The friendship incident: Bharati bribes Roopa, the neighbour girl, with movie tickets so that she will agree to befriend Tara. Tara has no friends in the colony. This small and quietly sad detail shows how isolated Tara has become. Her family does not help her build independence or confidence. Instead, her mother tries to manage even her social life, which only increases her dependence.
Act Three: The Kidney Transplant and the Dark Secret
Later in the play, Tara needs a kidney transplant. When Bharati finds out, she immediately offers to donate her own kidney. However, Patel tells her that a commercial donor has already been arranged for Tara and that Bharati does not need to do anything. Bharati insists she wants to be the one to donate, but Patel overrules her once again. The surgery goes ahead, and it is successful.
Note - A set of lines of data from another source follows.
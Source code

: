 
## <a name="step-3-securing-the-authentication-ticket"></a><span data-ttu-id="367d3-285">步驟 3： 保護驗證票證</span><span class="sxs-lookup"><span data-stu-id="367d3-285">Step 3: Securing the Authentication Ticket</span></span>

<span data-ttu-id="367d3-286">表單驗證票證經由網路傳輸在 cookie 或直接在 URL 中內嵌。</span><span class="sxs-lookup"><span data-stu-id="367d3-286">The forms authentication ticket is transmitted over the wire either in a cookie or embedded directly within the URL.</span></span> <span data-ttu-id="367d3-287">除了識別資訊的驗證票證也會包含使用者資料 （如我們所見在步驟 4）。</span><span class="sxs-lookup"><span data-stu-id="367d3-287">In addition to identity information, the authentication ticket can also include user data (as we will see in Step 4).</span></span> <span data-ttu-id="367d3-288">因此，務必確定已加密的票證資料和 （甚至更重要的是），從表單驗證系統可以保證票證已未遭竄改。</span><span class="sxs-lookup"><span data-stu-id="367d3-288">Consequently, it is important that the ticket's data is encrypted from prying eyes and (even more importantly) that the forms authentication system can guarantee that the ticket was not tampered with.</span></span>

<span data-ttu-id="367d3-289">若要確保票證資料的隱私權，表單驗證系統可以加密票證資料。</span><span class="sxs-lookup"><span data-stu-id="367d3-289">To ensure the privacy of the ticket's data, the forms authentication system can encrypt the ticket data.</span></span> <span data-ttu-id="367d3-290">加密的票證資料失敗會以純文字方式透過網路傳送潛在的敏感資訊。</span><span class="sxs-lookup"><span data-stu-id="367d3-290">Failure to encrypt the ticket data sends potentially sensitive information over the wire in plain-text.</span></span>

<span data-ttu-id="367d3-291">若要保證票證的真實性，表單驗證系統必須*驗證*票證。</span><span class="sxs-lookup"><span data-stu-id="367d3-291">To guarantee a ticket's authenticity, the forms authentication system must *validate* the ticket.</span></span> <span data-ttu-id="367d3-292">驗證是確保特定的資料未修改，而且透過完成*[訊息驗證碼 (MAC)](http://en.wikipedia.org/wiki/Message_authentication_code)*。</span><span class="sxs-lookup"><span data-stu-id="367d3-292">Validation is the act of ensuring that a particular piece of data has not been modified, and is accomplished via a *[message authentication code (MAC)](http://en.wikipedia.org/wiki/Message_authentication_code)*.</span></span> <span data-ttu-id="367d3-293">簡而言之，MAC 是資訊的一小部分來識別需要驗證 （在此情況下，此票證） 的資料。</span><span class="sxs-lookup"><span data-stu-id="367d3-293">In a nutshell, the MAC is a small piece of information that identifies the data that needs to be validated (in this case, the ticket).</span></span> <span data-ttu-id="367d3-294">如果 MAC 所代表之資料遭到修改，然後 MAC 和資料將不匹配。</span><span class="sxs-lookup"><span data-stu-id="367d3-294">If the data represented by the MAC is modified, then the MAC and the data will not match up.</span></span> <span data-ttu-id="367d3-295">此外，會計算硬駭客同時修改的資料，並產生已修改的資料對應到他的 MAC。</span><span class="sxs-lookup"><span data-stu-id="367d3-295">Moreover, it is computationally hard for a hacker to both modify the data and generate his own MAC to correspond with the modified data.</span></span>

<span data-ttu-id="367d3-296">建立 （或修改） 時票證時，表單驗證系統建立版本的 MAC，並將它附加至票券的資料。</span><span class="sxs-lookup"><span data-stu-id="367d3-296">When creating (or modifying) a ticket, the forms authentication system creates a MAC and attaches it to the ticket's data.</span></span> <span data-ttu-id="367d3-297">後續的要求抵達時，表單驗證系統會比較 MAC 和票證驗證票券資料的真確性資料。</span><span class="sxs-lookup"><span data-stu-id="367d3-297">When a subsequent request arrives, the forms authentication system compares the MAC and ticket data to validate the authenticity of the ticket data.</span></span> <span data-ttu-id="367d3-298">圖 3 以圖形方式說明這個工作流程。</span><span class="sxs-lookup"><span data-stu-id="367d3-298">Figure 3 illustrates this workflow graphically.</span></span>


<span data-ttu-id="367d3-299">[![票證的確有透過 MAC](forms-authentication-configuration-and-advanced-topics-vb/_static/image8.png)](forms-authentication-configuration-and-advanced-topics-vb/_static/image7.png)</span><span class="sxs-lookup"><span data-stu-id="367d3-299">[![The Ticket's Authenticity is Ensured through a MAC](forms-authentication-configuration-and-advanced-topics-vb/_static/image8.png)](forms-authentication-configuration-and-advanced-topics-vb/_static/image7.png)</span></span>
After the kidney transplant, the doctors emphasise that post-surgical care will be critical for Tara's recovery. Tara has an appointment scheduled with a physiotherapist. However, instead of going to the physiotherapist, Tara ends up going to the hospital. She finds out that Bharati has been admitted there. She tries to visit her mother, but she is turned away and sent back home.
Tara returns and tells Chandan everything that has happened. They decide they both want to go to the hospital to see their mother. When they approach Patel to ask for his permission, he refuses. Tara argues back fiercely. She tells her father that even if he refuses, she will still go to see her mother. The confrontation escalates.
The Central Revelation
In the heat of the argument, everything that has been hidden finally comes out. Patel reveals the dark secret that the entire play has been building toward.
When Tara and Chandan were born as conjoined twins, they shared a third leg between them. The doctors ran extensive tests to determine which baby's body the third leg biologically belonged to. The tests showed clearly that the major blood supply to the third leg was coming from the girl's side, from Tara's body. This meant the third leg had a significantly higher chance of surviving and functioning if it were attached to Tara rather than to Chandan.
However, the grandfather on the mother's side, a wealthy industrialist and an MLA (Member of the Legislative Assembly), became involved. He was overjoyed at the prospect of having twin grandchildren. He held a position of considerable power and wealth. He negotiated privately with Dr. Thakkar, the surgeon, and bribed him. As a result of this bribery, the third leg was given to Chandan, the boy, even though the medical evidence clearly showed it had a better chance of survival with Tara.
The consequence was devastating. Because the third leg had been given to Chandan, Tara was fitted with two prosthetic legs. But these prosthetic legs could not be sustained. They were incompatible with her body. They had to be removed after surgery. Tara was left without the leg that medically should have been hers.
When Tara hears this truth, she is completely shattered. She cannot process what she has learned: that her own family's grandfather, using money and political influence, took from her something her body had a natural right to. She cuts off all contact with Chandan. She withdraws into herself. After some time, Tara dies.
The play ends where it began. Chandan is alone in London, living under a new name, still unable to fully write about what happened to his sister. He carries that grief, and perhaps a form of survivor's guilt, with him.